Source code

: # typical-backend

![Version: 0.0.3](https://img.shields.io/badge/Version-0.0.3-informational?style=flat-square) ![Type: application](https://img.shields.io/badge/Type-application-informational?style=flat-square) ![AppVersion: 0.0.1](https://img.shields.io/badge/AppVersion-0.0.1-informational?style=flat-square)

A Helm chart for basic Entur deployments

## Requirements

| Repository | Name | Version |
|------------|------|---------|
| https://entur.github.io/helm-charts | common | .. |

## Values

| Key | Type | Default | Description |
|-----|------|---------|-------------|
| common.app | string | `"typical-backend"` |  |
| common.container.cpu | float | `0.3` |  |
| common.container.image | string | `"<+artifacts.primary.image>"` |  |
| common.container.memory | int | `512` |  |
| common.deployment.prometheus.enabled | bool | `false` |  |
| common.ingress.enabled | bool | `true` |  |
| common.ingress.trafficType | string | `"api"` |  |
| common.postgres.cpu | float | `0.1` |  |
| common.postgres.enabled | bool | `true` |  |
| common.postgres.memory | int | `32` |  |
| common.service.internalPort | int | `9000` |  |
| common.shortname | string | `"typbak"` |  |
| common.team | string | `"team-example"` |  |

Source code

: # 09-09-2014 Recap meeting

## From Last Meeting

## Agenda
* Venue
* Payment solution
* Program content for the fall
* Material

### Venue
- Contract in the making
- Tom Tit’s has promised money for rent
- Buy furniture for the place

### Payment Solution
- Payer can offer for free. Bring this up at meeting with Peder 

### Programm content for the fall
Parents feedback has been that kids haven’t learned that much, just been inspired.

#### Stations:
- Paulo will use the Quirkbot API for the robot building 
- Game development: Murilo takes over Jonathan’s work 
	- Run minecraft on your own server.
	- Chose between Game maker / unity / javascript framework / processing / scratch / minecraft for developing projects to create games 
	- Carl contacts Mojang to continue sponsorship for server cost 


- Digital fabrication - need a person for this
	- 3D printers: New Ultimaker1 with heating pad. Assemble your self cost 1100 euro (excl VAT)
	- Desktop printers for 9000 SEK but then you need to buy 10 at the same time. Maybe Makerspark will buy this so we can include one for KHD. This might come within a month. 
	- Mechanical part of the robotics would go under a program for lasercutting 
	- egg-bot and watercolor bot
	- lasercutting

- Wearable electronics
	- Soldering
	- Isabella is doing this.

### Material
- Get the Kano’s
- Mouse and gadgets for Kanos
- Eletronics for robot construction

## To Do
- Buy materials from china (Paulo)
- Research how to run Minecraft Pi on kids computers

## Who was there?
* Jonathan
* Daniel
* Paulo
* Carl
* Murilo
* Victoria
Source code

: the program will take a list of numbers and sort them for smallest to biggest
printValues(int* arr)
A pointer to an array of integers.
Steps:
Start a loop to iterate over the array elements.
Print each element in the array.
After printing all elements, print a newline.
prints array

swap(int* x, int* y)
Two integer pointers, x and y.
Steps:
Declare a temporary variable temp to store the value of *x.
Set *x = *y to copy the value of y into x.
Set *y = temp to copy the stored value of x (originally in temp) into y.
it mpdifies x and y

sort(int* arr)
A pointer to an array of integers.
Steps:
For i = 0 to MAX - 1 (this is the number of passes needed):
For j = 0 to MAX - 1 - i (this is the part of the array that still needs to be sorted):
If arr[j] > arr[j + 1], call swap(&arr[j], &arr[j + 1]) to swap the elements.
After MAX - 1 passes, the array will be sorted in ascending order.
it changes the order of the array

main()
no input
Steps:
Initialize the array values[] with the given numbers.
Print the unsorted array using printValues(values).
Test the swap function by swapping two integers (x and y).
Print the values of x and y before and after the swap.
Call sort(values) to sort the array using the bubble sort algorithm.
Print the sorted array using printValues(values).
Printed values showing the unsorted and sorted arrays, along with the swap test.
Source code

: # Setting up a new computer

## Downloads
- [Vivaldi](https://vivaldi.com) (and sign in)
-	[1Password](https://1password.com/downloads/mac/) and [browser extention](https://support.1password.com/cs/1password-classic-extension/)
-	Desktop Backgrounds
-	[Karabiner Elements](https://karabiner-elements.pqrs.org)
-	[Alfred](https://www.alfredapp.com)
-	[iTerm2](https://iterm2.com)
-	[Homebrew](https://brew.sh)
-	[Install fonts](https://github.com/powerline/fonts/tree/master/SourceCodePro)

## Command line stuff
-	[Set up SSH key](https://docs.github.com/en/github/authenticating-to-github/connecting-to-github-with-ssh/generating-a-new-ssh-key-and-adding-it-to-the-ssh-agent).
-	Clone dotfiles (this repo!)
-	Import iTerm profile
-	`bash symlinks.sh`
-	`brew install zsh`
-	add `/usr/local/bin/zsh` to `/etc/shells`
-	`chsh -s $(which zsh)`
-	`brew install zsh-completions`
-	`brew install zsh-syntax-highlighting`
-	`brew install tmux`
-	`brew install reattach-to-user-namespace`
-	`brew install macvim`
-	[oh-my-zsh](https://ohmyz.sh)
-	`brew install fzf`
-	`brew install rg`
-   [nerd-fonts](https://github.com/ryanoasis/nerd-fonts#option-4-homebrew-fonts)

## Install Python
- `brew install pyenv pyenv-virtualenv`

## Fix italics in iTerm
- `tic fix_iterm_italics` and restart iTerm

· · · · · · ·

For every line of the entries above that holds "into", add one to a tally, and report only the final count.

Answer section |
2